There isn’t supposed to be much news in the last week of August.  This past week was different.

I intended to continue the discussion of information fiduciaries, but there were too many other interesting links on a different subject: media companies are continuing the trend of independence from tech platforms.

This week, Timehop builds their own ad server, Quartz starts a paid newsletter, Google’s ad tracking expands, a local newspaper group tries to raise its own capital from the public, and Twitter announces a political ad policy that’s (helpfully) different than Facebook’s.

One tiny piece of analysis on the last one.  Twitter is doing two interesting things: defining news organizations and recognizing that they have a different place in society than other commercial entities.

This is a Good Thing.

Happy Labor Day (to those of you in the U.S.), and, for those Minnesotans amongst us, regards from the Turkey To Go booth at the Great Minnesota Get Together!

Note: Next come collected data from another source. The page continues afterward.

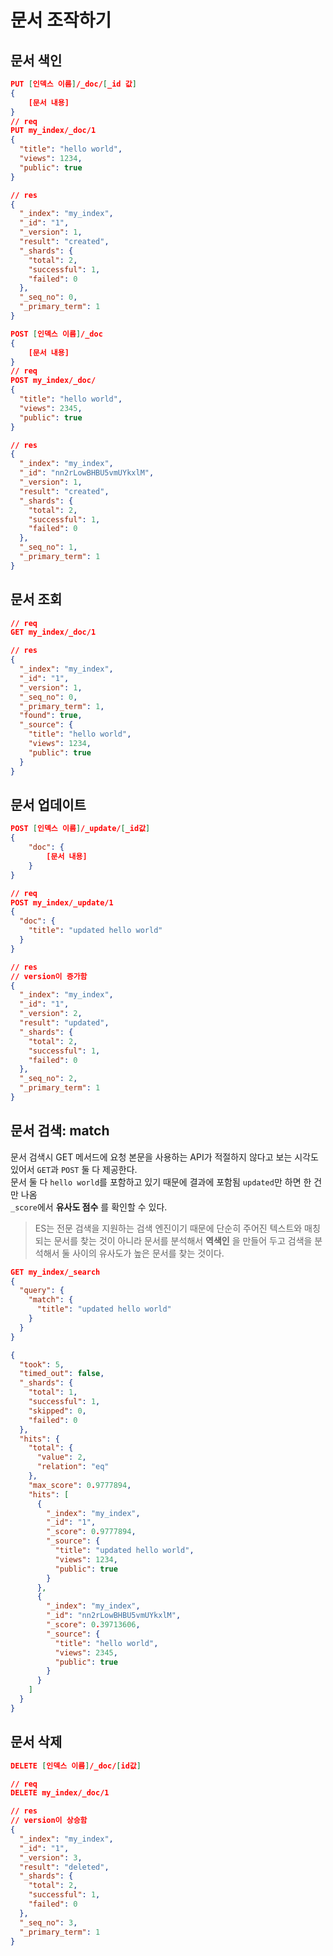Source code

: # 문서 조작하기

## 문서 색인

```json
PUT [인덱스 이름]/_doc/[_id 값]
{
    [문서 내용]
}
// req
PUT my_index/_doc/1
{
  "title": "hello world",
  "views": 1234,
  "public": true
}

// res
{
  "_index": "my_index",
  "_id": "1",
  "_version": 1,
  "result": "created",
  "_shards": {
    "total": 2,
    "successful": 1,
    "failed": 0
  },
  "_seq_no": 0,
  "_primary_term": 1
}
```

```json
POST [인덱스 이름]/_doc
{
    [문서 내용]
}
// req
POST my_index/_doc/
{
  "title": "hello world",
  "views": 2345,
  "public": true
}

// res
{
  "_index": "my_index",
  "_id": "nn2rLowBHBU5vmUYkxlM",
  "_version": 1,
  "result": "created",
  "_shards": {
    "total": 2,
    "successful": 1,
    "failed": 0
  },
  "_seq_no": 1,
  "_primary_term": 1
}
```

## 문서 조회

```json
// req
GET my_index/_doc/1

// res
{
  "_index": "my_index",
  "_id": "1",
  "_version": 1,
  "_seq_no": 0,
  "_primary_term": 1,
  "found": true,
  "_source": {
    "title": "hello world",
    "views": 1234,
    "public": true
  }
}
```

## 문서 업데이트

```json
POST [인덱스 이름]/_update/[_id값]
{
    "doc": {
        [문서 내용]
    }
}

// req
POST my_index/_update/1
{
  "doc": {
    "title": "updated hello world"
  }
}

// res
// version이 증가함
{
  "_index": "my_index",
  "_id": "1",
  "_version": 2,
  "result": "updated",
  "_shards": {
    "total": 2,
    "successful": 1,
    "failed": 0
  },
  "_seq_no": 2,
  "_primary_term": 1
}
```

## 문서 검색: match

문서 검색시 GET 메서드에 요청 본문을 사용하는 API가 적절하지 않다고 보는 시각도 있어서 `GET`과 `POST` 둘 다 제공한다.  
문서 둘 다 `hello world`를 포함하고 있기 때문에 결과에 포함됨 `updated`만 하면 한 건만 나옴  
`_score`에서 **유사도 점수** 를 확인할 수 있다.  

> ES는 전문 검색을 지원하는 검색 엔진이기 때문에 단순히 주어진 텍스트와 매칭되는 문서를 찾는 것이 아니라 문서를 분석해서 **역색인** 을 만들어 두고 검색을 분석해서 둘 사이의 유사도가 높은 문서를 찾는 것이다.  

```json
GET my_index/_search
{
  "query": {
    "match": {
      "title": "updated hello world"
    }
  }
}

{
  "took": 5,
  "timed_out": false,
  "_shards": {
    "total": 1,
    "successful": 1,
    "skipped": 0,
    "failed": 0
  },
  "hits": {
    "total": {
      "value": 2,
      "relation": "eq"
    },
    "max_score": 0.9777894,
    "hits": [
      {
        "_index": "my_index",
        "_id": "1",
        "_score": 0.9777894,
        "_source": {
          "title": "updated hello world",
          "views": 1234,
          "public": true
        }
      },
      {
        "_index": "my_index",
        "_id": "nn2rLowBHBU5vmUYkxlM",
        "_score": 0.39713606,
        "_source": {
          "title": "hello world",
          "views": 2345,
          "public": true
        }
      }
    ]
  }
}
```

## 문서 삭제

```json
DELETE [인덱스 이름]/_doc/[id값]

// req
DELETE my_index/_doc/1

// res
// version이 상승함
{
  "_index": "my_index",
  "_id": "1",
  "_version": 3,
  "result": "deleted",
  "_shards": {
    "total": 2,
    "successful": 1,
    "failed": 0
  },
  "_seq_no": 3,
  "_primary_term": 1
}
```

  • Twitter exempts news organizations from its new political advertising registration policy.
    • Ren LaForme at Poynter has a good overview.
    • In doing this, Twitter has defined what qualifies as a news organization.
    • This is in direct opposition to Facebook’s policy.
    • My biggest question: what will Twitter do about single-subject news organizations covering a controversial topic in depth? (Think, for example, of a News Deeply property.)
    • Anyone going through the process?  Let me know.
  • Digiday’s Kerry Flynn profile’s Timehop’s decision to run their own ad serving platform.
    • This is another facet for a bonafide trend: control
    • Digital publishers are owning and controlling the two keys to their business: the audience and revenue streams from it
    • While it’s easy to see how big publishers can get this done, the desires of small players to do this will create an opportunity for someone to help them.
  • Mark Bergen and Jennifer Surane shine a big spotlight on old news in Businessweek: Google buys credit card transaction data to link digital ads with brick-and-mortar purchases.
  • Sonoma West Publishers, a regional newspaper chain, started a direct public offering to raise capital.
    • Most interesting is the group’s plan for use of the proceeds.
    • I was surprised to see the plan calls for only $5,000 of spending on “new reader/community live event(s)”
    • We know how much these can drive revenue, and reach audiences.
    • I’m writing a piece on how else that money could be spent.  Know someone at Sonoma West?  Want to help me brainstorm?  Email.
  • Quartz creates a cryptocurrency newsletter… that is a paid subscription.  Very on trend.
    • Multiple revenue streams? ✅
    • Direct link to the audience? ✅
    • Focused on an audience that a distinct set of advertisers would like to reach? ✅


  • Apple AirPods are great… and they get disgustingly dirty.
  • Thanks to Working Paper reader Jonathan Friedlander for the tip: Blu Tack gets the detritus out.
  • The newly-clean earbuds sound much better, and have more volume.
  • Getting out the gunk is also remarkably satisfying. 😉


  • Hitlist has been turning up great fares from Chicago.
  • It alerts you when there are well-below-usual fares from your home airport.

I’m Reading

  • Sudomod. Online community doing really interesting hardware projects.